DBI - Davies-Bouldin Index

The Davies-Bouldin Index (DBI) is an internal evaluation metric for clustering algorithms [36]. It is defined as the average similarity measure of each cluster with its most similar cluster, where similarity is the ratio of within-cluster distances to between-cluster distances.

Intuitively, DBI evaluates how well the clustering has separated the data. It answers the question: “For each cluster, how distinct is it from its closest neighboring cluster?” Clusters that are far apart and highly compact will result in a lower DBI score. A smaller DBI indicates a better clustering partition.

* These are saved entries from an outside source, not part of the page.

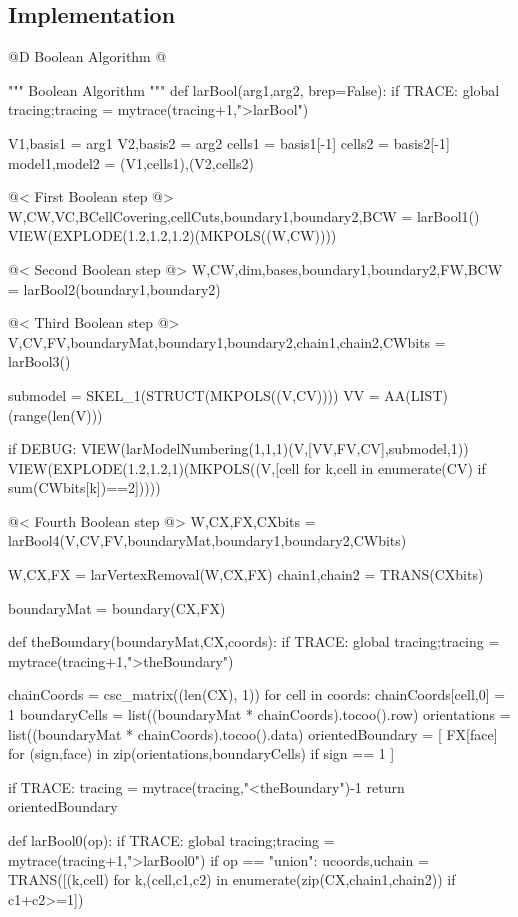 \documentclass[11pt,oneside]{article}	%
\begin{document}
\subsection{Implementation}


@D Boolean Algorithm
@{""" Boolean Algorithm """
def larBool(arg1,arg2, brep=False):
	if TRACE: global tracing;tracing = mytrace(tracing+1,">larBool")

	V1,basis1 = arg1
	V2,basis2 = arg2
	cells1 = basis1[-1]
	cells2 = basis2[-1]
	model1,model2 = (V1,cells1),(V2,cells2)
		
	@< First Boolean step @>
	W,CW,VC,BCellCovering,cellCuts,boundary1,boundary2,BCW = larBool1()
	VIEW(EXPLODE(1.2,1.2,1.2)(MKPOLS((W,CW))))
	
	@< Second Boolean step @>
	W,CW,dim,bases,boundary1,boundary2,FW,BCW = larBool2(boundary1,boundary2)

	@< Third Boolean step @>
	V,CV,FV,boundaryMat,boundary1,boundary2,chain1,chain2,CWbits = larBool3()
	
	submodel = SKEL_1(STRUCT(MKPOLS((V,CV))))
	VV = AA(LIST)(range(len(V)))
	
	if DEBUG:
		VIEW(larModelNumbering(1,1,1)(V,[VV,FV,CV],submodel,1))
		VIEW(EXPLODE(1.2,1.2,1)(MKPOLS((V,[cell for k,cell in enumerate(CV) if sum(CWbits[k])==2]))))
	
	@< Fourth Boolean step @>
	W,CX,FX,CXbits = larBool4(V,CV,FV,boundaryMat,boundary1,boundary2,CWbits)

	W,CX,FX = larVertexRemoval(W,CX,FX)
	chain1,chain2 = TRANS(CXbits)
	
	boundaryMat = boundary(CX,FX)

	def theBoundary(boundaryMat,CX,coords):
		if TRACE: global tracing;tracing = mytrace(tracing+1,">theBoundary")

		chainCoords = csc_matrix((len(CX), 1))
		for cell in coords: chainCoords[cell,0] = 1
		boundaryCells = list((boundaryMat * chainCoords).tocoo().row)
		orientations = list((boundaryMat * chainCoords).tocoo().data)
		orientedBoundary = [ FX[face] for (sign,face) in zip(orientations,boundaryCells)  if sign == 1 ]

		if TRACE: tracing = mytrace(tracing,"<theBoundary")-1
		return orientedBoundary


	def larBool0(op):
		if TRACE: global tracing;tracing = mytrace(tracing+1,">larBool0")
		if op == "union": 
			ucoords,uchain = TRANS([(k,cell) for k,(cell,c1,c2) in enumerate(zip(CX,chain1,chain2)) if c1+c2>=1])

}
\end{document}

\[\text{DBI} = \frac{1}{K} \sum_{k=1}^{K} \max_{j \neq k} \left( \frac{\Delta_k + \Delta_j}{\delta(c_k, c_j)} \right)\]

Where:

  • \(K\) is the total number of clusters.

  • \(c_k\) and \(c_j\) are the centroids of clusters \(k\) and \(j\) respectively.

  • \(\Delta_k\) is the intra-cluster dispersion (average distance of all elements in cluster \(k\) to its centroid \(c_k\)).

  • \(\delta(c_k, c_j)\) is the inter-cluster separation (Euclidean distance between centroids \(c_k\) and \(c_j\)).


Handling Edge Cases (Finite Values)

The Davies-Bouldin index requires comparing at least two distinct clusters to calculate the inter-cluster separation \(\delta(c_k, c_j)\). It is mathematically undefined when there is only one cluster (\(K = 1\)).

  • force_finite (bool): If True, the function will catch the undefined mathematical operation and return a safe, finite number instead of raising a ValueError. Default is True.

  • finite_value (float): The specific fallback value returned when force_finite=True and the clustering has only 1 cluster. Because a smaller score is better for DBI, the default fallback is a large penalty value (1e10).


Properties

  • Best possible score: 0.0 (Smaller value is better. A score of 0 implies perfectly compact clusters that are infinitely far apart).

  • Worst possible score: +inf (or the defined penalty finite_value).

  • Range: [0.0, +inf)

  • References: Scikit-Learn Davies-Bouldin


Example Usage

from permetrics.clustering import ClusteringMetric
import numpy as np

# ==============================================================================
# SCENARIO 1: Normal Clustering Evaluation
# ==============================================================================
print("--- 1. BASIC DAVIES-BOULDIN INDEX EXAMPLE ---")

X_data = np.array([[1, 2], [1, 4], [1, 0], [10, 2], [10, 4], [10, 0]])
y_pred_labels = np.array([0, 0, 0, 1, 1, 1])

cm = ClusteringMetric(X=X_data, y_pred=y_pred_labels)
dbi_score = cm.DBI()
print(f"Davies-Bouldin Index: {dbi_score}")

# ==============================================================================
# SCENARIO 2: Edge Case with 1 Cluster (Demonstrating force_finite)
# ==============================================================================
print("\n--- 2. EDGE CASE (1 CLUSTER) EXAMPLE ---")

# All data points are predicted to be in the same single cluster (label 0)
y_pred_single = np.array([0, 0, 0, 0, 0, 0])
cm_single = ClusteringMetric(X=X_data, y_pred=y_pred_single)

# Returns the penalty finite_value (1e10) instead of crashing
dbi_safe = cm_single.DBI(force_finite=True, finite_value=1e10)
print(f"DBI with 1 cluster (Safe Mode): {dbi_safe}")